Thursday, September 17, 2015

Sriram Karri's Autobiography of a Mad Nation


Disclaimer: I read a free preview copy of this book.

A good idea, badly executed. That about sums up this book for me.

Sriram Karri clearly has a lot of anger bottled up inside him. He's angry at the system - the politicians, the bureaucrats, the media, the corrupt, the greedy, the silent majority - and he has let all his anger spew out in this book. It reads less like a novel and more like a criticism of the functioning of the Indian democratic system.

But to begin at the beginning. The President of India has received a strange letter from a convicted murderer awaiting execution - a challenging letter, a letter that demands justice and not mercy in the form of a pardon. Intrigued by the letter, the President asks his old friend Vidyasagar, the retired former head of the CBI, to investigate. Did Vikrant actually commit the murder he has been convicted of? Vidyasagar digs into the crime, only to find that things are murkier than they appear. The trail of one crime leads to another, and yet another.

The book is divided into three parts. The first part flows quickly - Vidyasagar's investigations, combined with what appear to be Vikrant's diary entries. I was actually enjoying the book at this point, despite the sometimes amateurish writing and the irritatingly self-righteous diary entries.

Unfortunately, the book starts to fall apart in the second part. Ideology-filled monologues dot the text, especially in the latter half of this section.
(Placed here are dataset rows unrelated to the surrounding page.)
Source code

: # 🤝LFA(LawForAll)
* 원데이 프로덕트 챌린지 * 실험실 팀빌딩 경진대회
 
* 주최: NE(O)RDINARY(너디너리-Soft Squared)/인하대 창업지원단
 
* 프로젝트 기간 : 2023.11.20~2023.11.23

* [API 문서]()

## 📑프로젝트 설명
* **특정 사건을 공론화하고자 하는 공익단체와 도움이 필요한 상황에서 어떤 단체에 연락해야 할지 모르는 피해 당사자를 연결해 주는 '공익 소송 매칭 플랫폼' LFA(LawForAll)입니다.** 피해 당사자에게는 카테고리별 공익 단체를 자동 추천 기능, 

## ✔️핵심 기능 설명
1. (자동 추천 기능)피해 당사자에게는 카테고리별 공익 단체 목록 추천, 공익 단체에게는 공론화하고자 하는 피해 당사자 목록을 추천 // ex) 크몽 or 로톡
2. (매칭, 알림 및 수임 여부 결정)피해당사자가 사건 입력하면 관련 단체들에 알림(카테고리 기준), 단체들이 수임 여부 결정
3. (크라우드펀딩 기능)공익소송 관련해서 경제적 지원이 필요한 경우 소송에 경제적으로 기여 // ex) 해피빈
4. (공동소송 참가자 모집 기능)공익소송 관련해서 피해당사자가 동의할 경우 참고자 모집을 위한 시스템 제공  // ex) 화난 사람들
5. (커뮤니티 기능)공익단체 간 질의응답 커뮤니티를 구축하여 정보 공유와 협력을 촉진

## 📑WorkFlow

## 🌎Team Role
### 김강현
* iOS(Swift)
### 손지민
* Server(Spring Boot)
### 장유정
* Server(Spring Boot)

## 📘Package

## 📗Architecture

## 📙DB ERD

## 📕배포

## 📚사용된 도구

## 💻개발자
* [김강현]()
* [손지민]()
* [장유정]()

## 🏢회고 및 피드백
The author seems to be making the characters speak for him, expressing his anger at all the ills affecting the nation.

The third part does a good job of tying up the whole. The threads of the mystery are satisfactorily untangled, and what appeared to be an insoluble mystery does end up having a logical, clear and satisfactory ending.

Unfortunately, it isn't enough to save the book. What could have been a unique novel ends up being a trite obvious diatribe.